Perf[BMQ,MQB]: stable GC history preventing allocations #498

678098 · 2024-11-03T02:18:46Z

Problem overview

Consider a cluster processing 100k PUT msgs/s on its limit, meaning, that it can barely process this amount of PUTs without NACKs and producers generate exactly this rate of messages.
Consider a rollover or any other lag causing Queue dispatcher thread to stuck for 100ms.
After this time, there will be 10k pending PUT messages waiting in QUEUE dispatcher queue:
[Put1]...[Put10000]

Now, consider a GC called before this block of PUTs. It cleared something in queue history, but not everything, and also we scheduled another GC call to the QUEUE dispatcher:
[Put1]...[Put10000][gcHistory]

To call this gcHistory, we need to process all PUTs before (they are earlier in the queue).
So we process 10k PUTs and add them to queue history. Since in this scenario producers generate 100k msgs/s and cluster is also able to process 100k msgs/s and no more, by the time we process Put1-Put10000, there will be another 10k PUTs in the queue:
[gcHistory][Put10001]...[Put20000]

So when we call gcHistory, we will remove at most 1k msgs from the history (k_GC_MESSAGES_BATCH_SIZE = 1000). But at the same time, we will add 10k new items to queue history and get another 10k PUTs to the QUEUE dispatcher queue, delaying the next gcHistory.

And this process will continue. So we will constantly allocate new items in queue history items pool, and we will eventually upsize the number of buckets in ordered hashmap, causing performance lag and full rehashing of hashtable.

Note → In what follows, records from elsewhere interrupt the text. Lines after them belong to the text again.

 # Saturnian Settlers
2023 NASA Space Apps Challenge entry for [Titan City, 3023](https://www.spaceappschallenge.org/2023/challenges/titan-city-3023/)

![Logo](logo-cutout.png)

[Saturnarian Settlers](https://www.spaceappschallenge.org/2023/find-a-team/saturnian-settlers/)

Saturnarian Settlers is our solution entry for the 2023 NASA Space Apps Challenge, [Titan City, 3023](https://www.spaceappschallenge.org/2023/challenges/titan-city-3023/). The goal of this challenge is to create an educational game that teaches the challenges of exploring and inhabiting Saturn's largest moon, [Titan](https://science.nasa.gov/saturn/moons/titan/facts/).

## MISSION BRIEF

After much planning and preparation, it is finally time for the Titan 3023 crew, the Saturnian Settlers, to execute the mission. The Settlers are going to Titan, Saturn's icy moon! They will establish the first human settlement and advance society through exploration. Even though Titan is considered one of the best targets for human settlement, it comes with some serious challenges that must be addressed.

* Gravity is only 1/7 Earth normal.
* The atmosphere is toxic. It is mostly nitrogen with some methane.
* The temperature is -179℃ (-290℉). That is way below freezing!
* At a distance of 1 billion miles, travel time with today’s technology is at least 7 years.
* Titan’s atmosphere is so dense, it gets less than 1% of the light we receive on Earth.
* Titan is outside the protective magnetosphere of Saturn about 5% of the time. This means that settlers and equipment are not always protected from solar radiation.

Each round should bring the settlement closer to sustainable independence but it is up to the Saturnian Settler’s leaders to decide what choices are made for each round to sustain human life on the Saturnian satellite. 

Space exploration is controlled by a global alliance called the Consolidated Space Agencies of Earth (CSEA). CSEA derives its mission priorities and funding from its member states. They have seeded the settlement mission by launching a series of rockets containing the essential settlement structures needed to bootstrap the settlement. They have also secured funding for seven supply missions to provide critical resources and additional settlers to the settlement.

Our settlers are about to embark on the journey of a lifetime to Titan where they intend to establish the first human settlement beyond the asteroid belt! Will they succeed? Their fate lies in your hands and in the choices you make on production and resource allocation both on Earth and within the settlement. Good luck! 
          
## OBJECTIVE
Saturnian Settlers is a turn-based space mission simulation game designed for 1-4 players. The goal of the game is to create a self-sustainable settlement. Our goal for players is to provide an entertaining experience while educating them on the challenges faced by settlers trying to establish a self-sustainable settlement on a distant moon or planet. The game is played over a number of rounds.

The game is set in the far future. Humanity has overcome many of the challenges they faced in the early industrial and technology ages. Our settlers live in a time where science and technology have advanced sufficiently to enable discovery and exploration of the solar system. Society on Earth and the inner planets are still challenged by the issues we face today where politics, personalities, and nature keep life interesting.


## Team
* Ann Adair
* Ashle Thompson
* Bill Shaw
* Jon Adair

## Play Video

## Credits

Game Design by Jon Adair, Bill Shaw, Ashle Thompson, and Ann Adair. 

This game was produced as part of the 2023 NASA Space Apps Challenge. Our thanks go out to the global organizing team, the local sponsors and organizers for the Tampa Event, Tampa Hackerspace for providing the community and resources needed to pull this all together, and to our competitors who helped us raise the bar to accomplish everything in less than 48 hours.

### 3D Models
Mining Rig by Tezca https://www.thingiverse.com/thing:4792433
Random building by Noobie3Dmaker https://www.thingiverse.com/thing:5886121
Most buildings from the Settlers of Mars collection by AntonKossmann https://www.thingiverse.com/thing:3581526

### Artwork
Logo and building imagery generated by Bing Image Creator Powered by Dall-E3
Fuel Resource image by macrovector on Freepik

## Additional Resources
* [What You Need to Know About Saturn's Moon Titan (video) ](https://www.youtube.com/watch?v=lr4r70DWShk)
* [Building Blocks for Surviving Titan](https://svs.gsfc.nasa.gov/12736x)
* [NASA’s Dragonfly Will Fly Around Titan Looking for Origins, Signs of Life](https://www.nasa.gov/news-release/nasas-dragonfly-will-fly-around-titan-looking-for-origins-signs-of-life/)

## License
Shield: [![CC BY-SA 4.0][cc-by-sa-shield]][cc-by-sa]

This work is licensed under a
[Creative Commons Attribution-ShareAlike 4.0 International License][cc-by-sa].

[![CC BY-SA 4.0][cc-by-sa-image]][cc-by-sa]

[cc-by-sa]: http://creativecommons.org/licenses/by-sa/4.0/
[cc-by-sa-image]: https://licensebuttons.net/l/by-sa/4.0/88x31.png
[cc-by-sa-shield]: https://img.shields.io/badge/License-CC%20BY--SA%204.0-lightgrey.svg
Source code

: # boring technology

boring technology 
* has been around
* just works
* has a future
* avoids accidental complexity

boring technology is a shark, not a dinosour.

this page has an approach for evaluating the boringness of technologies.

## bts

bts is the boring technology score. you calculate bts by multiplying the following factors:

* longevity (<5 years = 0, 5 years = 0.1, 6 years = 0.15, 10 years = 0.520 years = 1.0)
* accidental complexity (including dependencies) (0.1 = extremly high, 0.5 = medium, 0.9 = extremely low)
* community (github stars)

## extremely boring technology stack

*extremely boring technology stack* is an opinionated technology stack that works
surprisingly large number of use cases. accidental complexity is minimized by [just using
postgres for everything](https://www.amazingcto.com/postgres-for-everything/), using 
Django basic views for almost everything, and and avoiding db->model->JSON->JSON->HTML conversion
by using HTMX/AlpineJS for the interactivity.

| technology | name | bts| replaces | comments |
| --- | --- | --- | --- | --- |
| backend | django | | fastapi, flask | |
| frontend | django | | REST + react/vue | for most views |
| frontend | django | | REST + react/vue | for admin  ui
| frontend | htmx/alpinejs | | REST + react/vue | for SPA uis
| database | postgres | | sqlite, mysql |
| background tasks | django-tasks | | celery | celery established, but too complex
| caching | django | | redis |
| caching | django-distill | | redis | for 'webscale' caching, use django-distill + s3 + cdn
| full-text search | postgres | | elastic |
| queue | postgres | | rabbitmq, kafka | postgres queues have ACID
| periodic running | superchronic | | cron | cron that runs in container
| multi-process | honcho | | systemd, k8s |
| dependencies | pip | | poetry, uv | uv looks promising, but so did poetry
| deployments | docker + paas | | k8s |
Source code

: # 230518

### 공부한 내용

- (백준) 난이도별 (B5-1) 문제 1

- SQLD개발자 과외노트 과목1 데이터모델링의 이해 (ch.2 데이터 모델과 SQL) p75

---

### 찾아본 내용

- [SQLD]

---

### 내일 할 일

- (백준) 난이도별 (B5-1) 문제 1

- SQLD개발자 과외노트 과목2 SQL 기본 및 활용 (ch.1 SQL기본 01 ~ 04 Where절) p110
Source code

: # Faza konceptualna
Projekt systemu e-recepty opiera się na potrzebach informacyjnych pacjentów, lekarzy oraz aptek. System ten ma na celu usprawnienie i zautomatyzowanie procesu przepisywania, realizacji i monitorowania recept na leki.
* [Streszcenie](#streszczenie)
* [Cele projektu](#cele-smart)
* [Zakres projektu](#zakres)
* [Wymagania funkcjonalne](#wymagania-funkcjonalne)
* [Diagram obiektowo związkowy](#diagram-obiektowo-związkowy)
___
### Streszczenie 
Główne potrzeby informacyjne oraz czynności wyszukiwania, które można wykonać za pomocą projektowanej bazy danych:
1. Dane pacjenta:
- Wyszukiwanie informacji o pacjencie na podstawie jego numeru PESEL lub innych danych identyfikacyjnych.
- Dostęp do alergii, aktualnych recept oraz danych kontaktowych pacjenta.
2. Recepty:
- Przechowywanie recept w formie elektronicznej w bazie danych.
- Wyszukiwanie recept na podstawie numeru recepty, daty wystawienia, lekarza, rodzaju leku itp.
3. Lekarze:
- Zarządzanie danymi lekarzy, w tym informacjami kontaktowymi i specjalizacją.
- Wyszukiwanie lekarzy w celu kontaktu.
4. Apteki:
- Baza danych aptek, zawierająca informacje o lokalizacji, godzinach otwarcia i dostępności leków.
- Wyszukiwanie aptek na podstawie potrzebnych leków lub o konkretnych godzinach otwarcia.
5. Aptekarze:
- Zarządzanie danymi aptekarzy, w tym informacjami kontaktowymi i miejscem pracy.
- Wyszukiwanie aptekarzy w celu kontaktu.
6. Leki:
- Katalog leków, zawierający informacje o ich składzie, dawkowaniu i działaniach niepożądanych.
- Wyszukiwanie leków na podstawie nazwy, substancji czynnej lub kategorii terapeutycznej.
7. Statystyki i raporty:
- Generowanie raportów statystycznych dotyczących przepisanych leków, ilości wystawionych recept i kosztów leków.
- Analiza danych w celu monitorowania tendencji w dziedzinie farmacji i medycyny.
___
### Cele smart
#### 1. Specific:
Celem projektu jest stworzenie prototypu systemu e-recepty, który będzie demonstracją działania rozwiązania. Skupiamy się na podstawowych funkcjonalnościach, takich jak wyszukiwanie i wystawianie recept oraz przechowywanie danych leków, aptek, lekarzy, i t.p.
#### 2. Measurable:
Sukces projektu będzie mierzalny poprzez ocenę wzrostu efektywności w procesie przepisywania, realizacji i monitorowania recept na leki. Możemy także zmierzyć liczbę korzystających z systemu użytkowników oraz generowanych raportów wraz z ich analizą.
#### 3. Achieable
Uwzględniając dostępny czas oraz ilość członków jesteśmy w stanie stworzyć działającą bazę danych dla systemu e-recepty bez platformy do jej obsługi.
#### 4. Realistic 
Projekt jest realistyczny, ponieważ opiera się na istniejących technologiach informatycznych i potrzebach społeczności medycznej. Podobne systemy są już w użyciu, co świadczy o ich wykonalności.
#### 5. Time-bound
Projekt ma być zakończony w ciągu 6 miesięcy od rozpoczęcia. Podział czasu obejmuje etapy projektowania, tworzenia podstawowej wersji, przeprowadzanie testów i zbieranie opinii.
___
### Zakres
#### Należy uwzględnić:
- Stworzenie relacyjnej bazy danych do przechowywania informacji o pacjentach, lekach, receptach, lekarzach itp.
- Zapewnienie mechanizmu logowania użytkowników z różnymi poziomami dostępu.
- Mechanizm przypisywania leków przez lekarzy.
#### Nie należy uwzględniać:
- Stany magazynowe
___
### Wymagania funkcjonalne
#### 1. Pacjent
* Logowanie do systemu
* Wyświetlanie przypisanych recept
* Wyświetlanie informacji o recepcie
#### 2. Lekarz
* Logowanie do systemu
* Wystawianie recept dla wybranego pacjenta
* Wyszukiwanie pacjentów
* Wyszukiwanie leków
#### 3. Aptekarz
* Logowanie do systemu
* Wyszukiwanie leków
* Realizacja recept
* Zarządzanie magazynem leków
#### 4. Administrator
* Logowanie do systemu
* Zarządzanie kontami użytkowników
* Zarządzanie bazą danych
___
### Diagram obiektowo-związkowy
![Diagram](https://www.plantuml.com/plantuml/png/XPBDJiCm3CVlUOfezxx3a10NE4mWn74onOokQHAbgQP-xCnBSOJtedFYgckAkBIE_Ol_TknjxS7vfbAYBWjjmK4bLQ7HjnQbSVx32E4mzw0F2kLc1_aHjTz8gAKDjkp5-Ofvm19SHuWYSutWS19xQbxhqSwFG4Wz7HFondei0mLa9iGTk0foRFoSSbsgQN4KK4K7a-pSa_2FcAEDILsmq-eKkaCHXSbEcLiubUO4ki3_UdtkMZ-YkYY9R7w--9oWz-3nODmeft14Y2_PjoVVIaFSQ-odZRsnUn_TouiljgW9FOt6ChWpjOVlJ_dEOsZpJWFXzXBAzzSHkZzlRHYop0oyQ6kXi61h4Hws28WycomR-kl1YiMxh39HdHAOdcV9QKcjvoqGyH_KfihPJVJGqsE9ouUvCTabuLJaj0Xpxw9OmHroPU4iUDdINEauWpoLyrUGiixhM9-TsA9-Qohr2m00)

20kk items in queue history after a 5-minute run on 80k msgs/s:

3GB allocated for queue history (Handles):

:::::::::: :::::::::: ALLOCATORS >> Last snapshot was 1.00 m ago.
                                 | Bytes Allocated| -delta-| Max Bytes Allocated| Allocations| -delta-| Deallocations| -delta-
---------------------------------+----------------+--------+--------------------+------------+--------+--------------+--------
allocators                       |   7,424,269,408|  86,800|       7,424,336,192| 106,779,796| 315,271|   103,623,032| 315,254
  *direct*                       |           1,584|        |               1,584|          10|        |             1|        
  Application                    |   7,423,728,624|  87,632|       7,423,748,064|  84,002,540| 243,085|    80,846,206| 243,063
    *direct*                     |           9,600|        |              11,440|       1,570|        |         1,544|        
    ClusterCatalog               |   3,426,265,408|     528|       3,426,279,424|  17,366,654|  39,631|    17,365,735|  39,630
      *direct*                   |           3,776|        |               3,776|          21|        |             3|        
      cl6_dc3                    |   3,426,261,632|     528|       3,426,275,648|  17,366,633|  39,631|    17,365,732|  39,630
        *direct*                 |       1,019,184|        |           1,056,640|   4,229,079|        |     4,228,883|        
        StorageManager           |   3,382,069,840|     528|       3,382,083,680|  13,137,171|  39,631|    13,136,714|  39,630
          *direct*               |           7,920|        |               7,920|          41|        |            12|        
          Partition1             |   3,361,992,272|     528|       3,362,006,112|  13,136,758|  39,631|    13,136,583|  39,630
            *direct*             |           5,824|     528|              19,664|  13,136,547|  39,631|    13,136,522|  39,630
            QueueStorage         |   3,163,421,248|        |       3,163,421,408|         139|        |            40|        
              *direct*           |           2,096|        |               2,256|          15|        |             4|        
              Handles            |   3,059,921,280|        |       3,059,921,280|          63|        |            20|

Alternative 1

Set k_GC_MESSAGES_BATCH_SIZE = 1000000:

Alternative 2

insert to history is the only operation that can increase history size, and, if we know that GC required, we can enforce GC on any insert operation. So the workflow is:

We exec scheduled gcHistory and find out that we cleaned 1000 items from history, but there are more. We set d_requireGC flag for history.
Next, we have a PUT event. We do insert to history on PUT. insert checks for d_requireGC flag and execs gc for another batch of items.
This process continues for one or more PUTs, but eventually we reach the end of gc, when there are no items to gc. We unset d_requireGC flag, so the following PUTs do not cause GC.
The situation remains the same until the next scheduler call possibly set d_requireGC again.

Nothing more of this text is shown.